Collected data entries:
┄┄┄┄┄┄

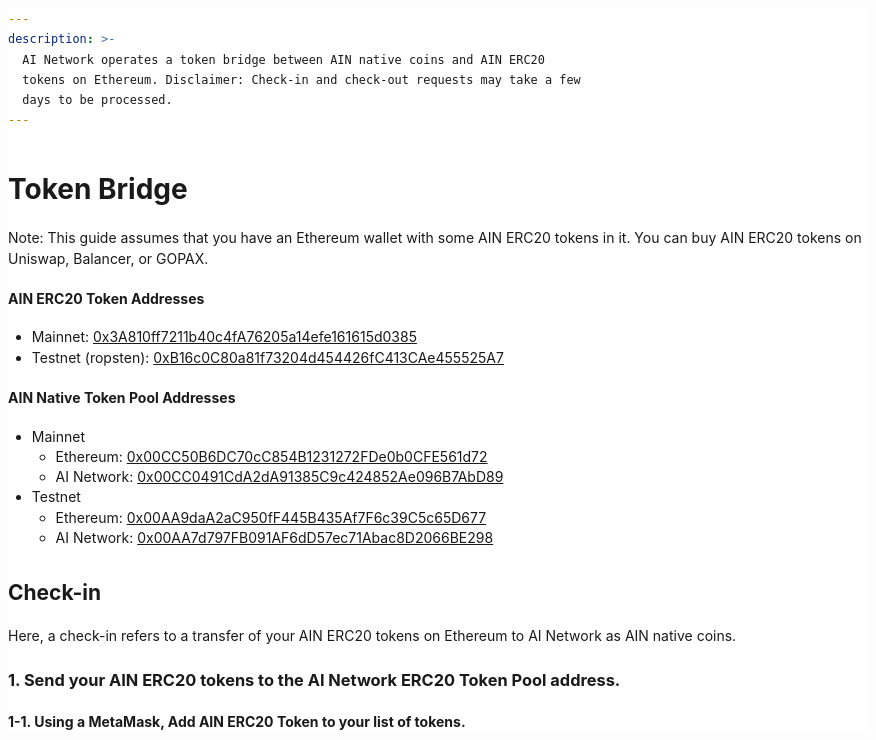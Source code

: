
 ```yaml
---
description: >-
  AI Network operates a token bridge between AIN native coins and AIN ERC20
  tokens on Ethereum. Disclaimer: Check-in and check-out requests may take a few
  days to be processed.
---
```


# Token Bridge

Note: This guide assumes that you have an Ethereum wallet with some AIN ERC20 tokens in it. You can buy AIN ERC20 tokens on Uniswap, Balancer, or GOPAX.

#### AIN ERC20 Token Addresses

* Mainnet: [0x3A810ff7211b40c4fA76205a14efe161615d0385](https://etherscan.io/address/0x3a810ff7211b40c4fa76205a14efe161615d0385)
* Testnet (ropsten): [0xB16c0C80a81f73204d454426fC413CAe455525A7](https://ropsten.etherscan.io/address/0xB16c0C80a81f73204d454426fC413CAe455525A7)

#### AIN Native Token Pool Addresses

* Mainnet
  * Ethereum: [0x00CC50B6DC70cC854B1231272FDe0b0CFE561d72](https://etherscan.io/address/0x00CC50B6DC70cC854B1231272FDe0b0CFE561d72)
  * AI Network: [0x00CC0491CdA2dA91385C9c424852Ae096B7AbD89](https://insight.ainetwork.ai/accounts/0x00CC0491CdA2dA91385C9c424852Ae096B7AbD89)
* Testnet
  * Ethereum: [0x00AA9daA2aC950fF445B435Af7F6c39C5c65D677](https://ropsten.etherscan.io/address/0x00aa9daa2ac950ff445b435af7f6c39c5c65d677)
  * AI Network: [0x00AA7d797FB091AF6dD57ec71Abac8D2066BE298](https://testnet-insight.ainetwork.ai/accounts/0x00AA9daA2aC950fF445B435Af7F6c39C5c65D677)&#x20;

## Check-in

Here, a check-in refers to a transfer of your AIN ERC20 tokens on Ethereum to AI Network as AIN native coins.

### 1. Send your AIN ERC20 tokens to the AI Network ERC20 Token Pool address.

#### 1-1. Using a MetaMask, Add AIN ERC20 Token to your list of tokens.
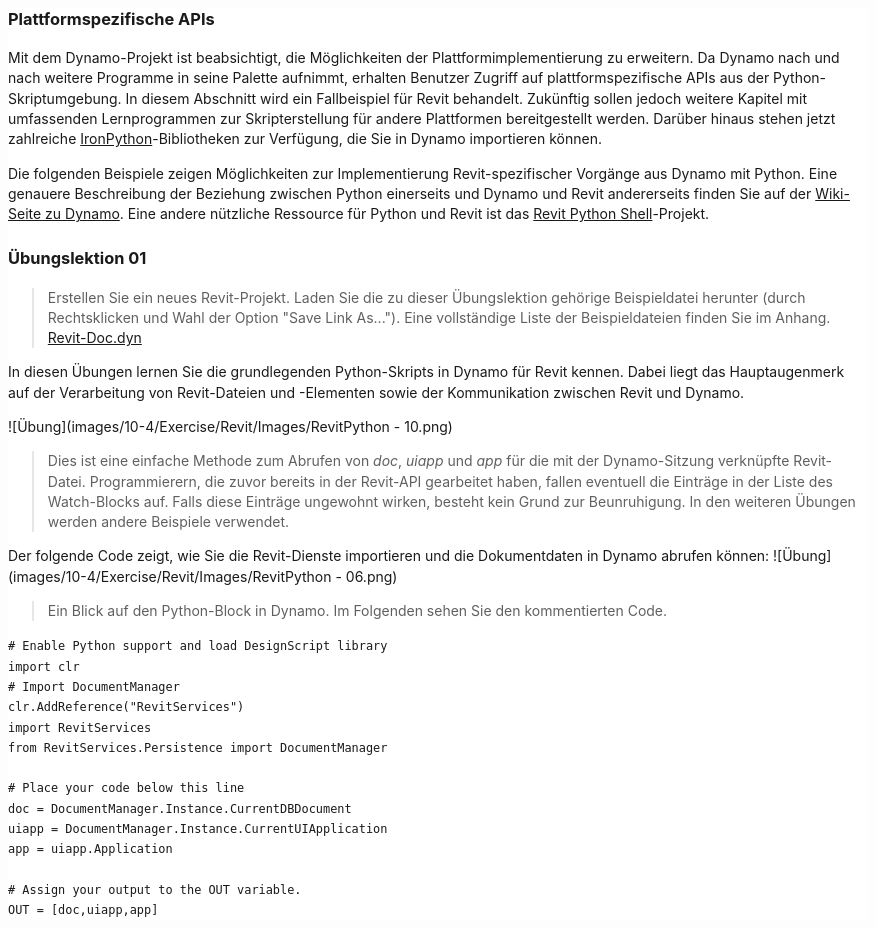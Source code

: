 ### Plattformspezifische APIs

Mit dem Dynamo-Projekt ist beabsichtigt, die Möglichkeiten der Plattformimplementierung zu erweitern. Da Dynamo nach und nach weitere Programme in seine Palette aufnimmt, erhalten Benutzer Zugriff auf plattformspezifische APIs aus der Python-Skriptumgebung. In diesem Abschnitt wird ein Fallbeispiel für Revit behandelt. Zukünftig sollen jedoch weitere Kapitel mit umfassenden Lernprogrammen zur Skripterstellung für andere Plattformen bereitgestellt werden. Darüber hinaus stehen jetzt zahlreiche [IronPython](http://ironpython.net/)-Bibliotheken zur Verfügung, die Sie in Dynamo importieren können.

Die folgenden Beispiele zeigen Möglichkeiten zur Implementierung Revit-spezifischer Vorgänge aus Dynamo mit Python. Eine genauere Beschreibung der Beziehung zwischen Python einerseits und Dynamo und Revit andererseits finden Sie auf der [Wiki-Seite zu Dynamo](https://github.com/DynamoDS/Dynamo/wiki/Python-0.6.3-to-0.7.x-Migration). Eine andere nützliche Ressource für Python und Revit ist das [Revit Python Shell](https://github.com/architecture-building-systems/revitpythonshell)-Projekt.

### Übungslektion 01

> Erstellen Sie ein neues Revit-Projekt. Laden Sie die zu dieser Übungslektion gehörige Beispieldatei herunter (durch Rechtsklicken und Wahl der Option "Save Link As..."). Eine vollständige Liste der Beispieldateien finden Sie im Anhang. [Revit-Doc.dyn](datasets/10-5/Revit-Doc.dyn)

In diesen Übungen lernen Sie die grundlegenden Python-Skripts in Dynamo für Revit kennen. Dabei liegt das Hauptaugenmerk auf der Verarbeitung von Revit-Dateien und -Elementen sowie der Kommunikation zwischen Revit und Dynamo.

![Übung](images/10-4/Exercise/Revit/Images/RevitPython - 10.png)

> Dies ist eine einfache Methode zum Abrufen von *doc*, *uiapp* und *app* für die mit der Dynamo-Sitzung verknüpfte Revit-Datei. Programmierern, die zuvor bereits in der Revit-API gearbeitet haben, fallen eventuell die Einträge in der Liste des Watch-Blocks auf. Falls diese Einträge ungewohnt wirken, besteht kein Grund zur Beunruhigung. In den weiteren Übungen werden andere Beispiele verwendet.

Der folgende Code zeigt, wie Sie die Revit-Dienste importieren und die Dokumentdaten in Dynamo abrufen können: ![Übung](images/10-4/Exercise/Revit/Images/RevitPython - 06.png)

> Ein Blick auf den Python-Block in Dynamo. Im Folgenden sehen Sie den kommentierten Code.

```
# Enable Python support and load DesignScript library
import clr
# Import DocumentManager
clr.AddReference("RevitServices")
import RevitServices
from RevitServices.Persistence import DocumentManager

# Place your code below this line
doc = DocumentManager.Instance.CurrentDBDocument
uiapp = DocumentManager.Instance.CurrentUIApplication
app = uiapp.Application

# Assign your output to the OUT variable.
OUT = [doc,uiapp,app]
```
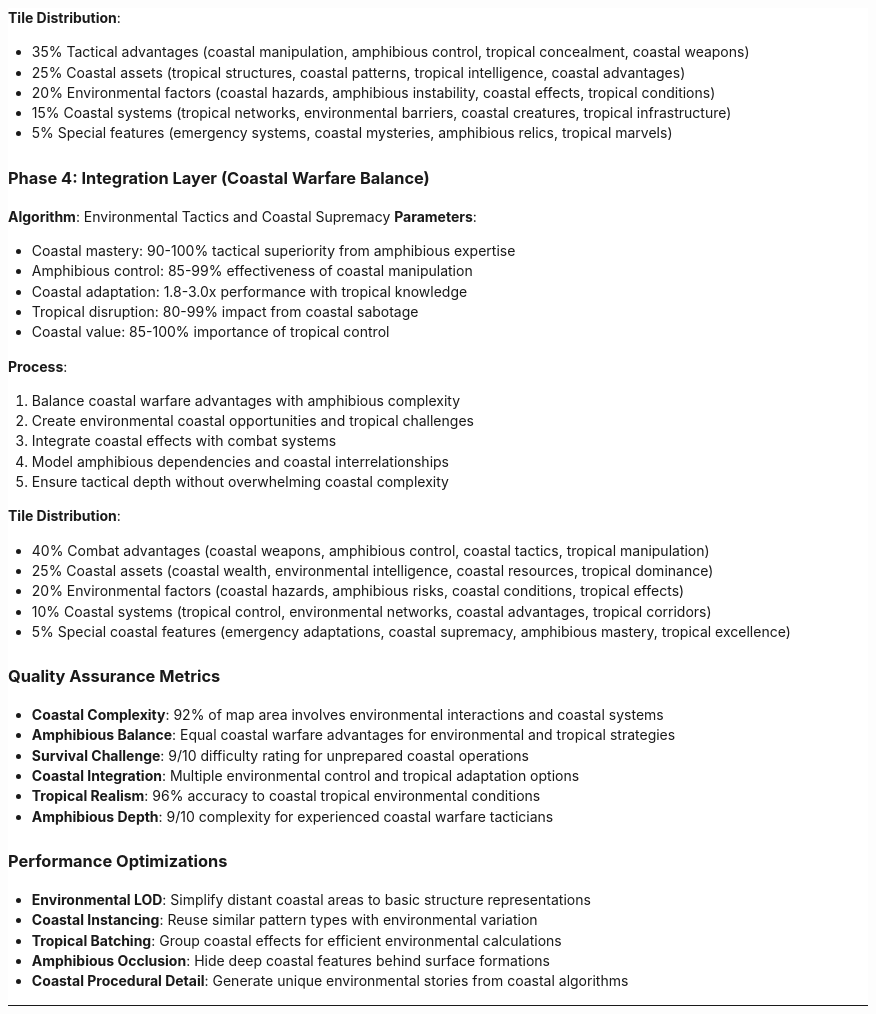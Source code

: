**Tile Distribution**:
- 35% Tactical advantages (coastal manipulation, amphibious control, tropical concealment, coastal weapons)
- 25% Coastal assets (tropical structures, coastal patterns, tropical intelligence, coastal advantages)
- 20% Environmental factors (coastal hazards, amphibious instability, coastal effects, tropical conditions)
- 15% Coastal systems (tropical networks, environmental barriers, coastal creatures, tropical infrastructure)
- 5% Special features (emergency systems, coastal mysteries, amphibious relics, tropical marvels)

### Phase 4: Integration Layer (Coastal Warfare Balance)
**Algorithm**: Environmental Tactics and Coastal Supremacy
**Parameters**:
- Coastal mastery: 90-100% tactical superiority from amphibious expertise
- Amphibious control: 85-99% effectiveness of coastal manipulation
- Coastal adaptation: 1.8-3.0x performance with tropical knowledge
- Tropical disruption: 80-99% impact from coastal sabotage
- Coastal value: 85-100% importance of tropical control

**Process**:
1. Balance coastal warfare advantages with amphibious complexity
2. Create environmental coastal opportunities and tropical challenges
3. Integrate coastal effects with combat systems
4. Model amphibious dependencies and coastal interrelationships
5. Ensure tactical depth without overwhelming coastal complexity

**Tile Distribution**:
- 40% Combat advantages (coastal weapons, amphibious control, coastal tactics, tropical manipulation)
- 25% Coastal assets (coastal wealth, environmental intelligence, coastal resources, tropical dominance)
- 20% Environmental factors (coastal hazards, amphibious risks, coastal conditions, tropical effects)
- 10% Coastal systems (tropical control, environmental networks, coastal advantages, tropical corridors)
- 5% Special coastal features (emergency adaptations, coastal supremacy, amphibious mastery, tropical excellence)

### Quality Assurance Metrics
- **Coastal Complexity**: 92% of map area involves environmental interactions and coastal systems
- **Amphibious Balance**: Equal coastal warfare advantages for environmental and tropical strategies
- **Survival Challenge**: 9/10 difficulty rating for unprepared coastal operations
- **Coastal Integration**: Multiple environmental control and tropical adaptation options
- **Tropical Realism**: 96% accuracy to coastal tropical environmental conditions
- **Amphibious Depth**: 9/10 complexity for experienced coastal warfare tacticians

### Performance Optimizations
- **Environmental LOD**: Simplify distant coastal areas to basic structure representations
- **Coastal Instancing**: Reuse similar pattern types with environmental variation
- **Tropical Batching**: Group coastal effects for efficient environmental calculations
- **Amphibious Occlusion**: Hide deep coastal features behind surface formations
- **Coastal Procedural Detail**: Generate unique environmental stories from coastal algorithms

---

┄┄┄┄┄┄

What you need to do -
Word for word, restate the lines above from the line containing "- **Coastal Complexity**: 92%" through the line containing "- **Coastal Integration**: Multiple", with both included and nothing else.

Result -
- **Coastal Complexity**: 92% of map area involves environmental interactions and coastal systems
- **Amphibious Balance**: Equal coastal warfare advantages for environmental and tropical strategies
- **Survival Challenge**: 9/10 difficulty rating for unprepared coastal operations
- **Coastal Integration**: Multiple environmental control and tropical adaptation options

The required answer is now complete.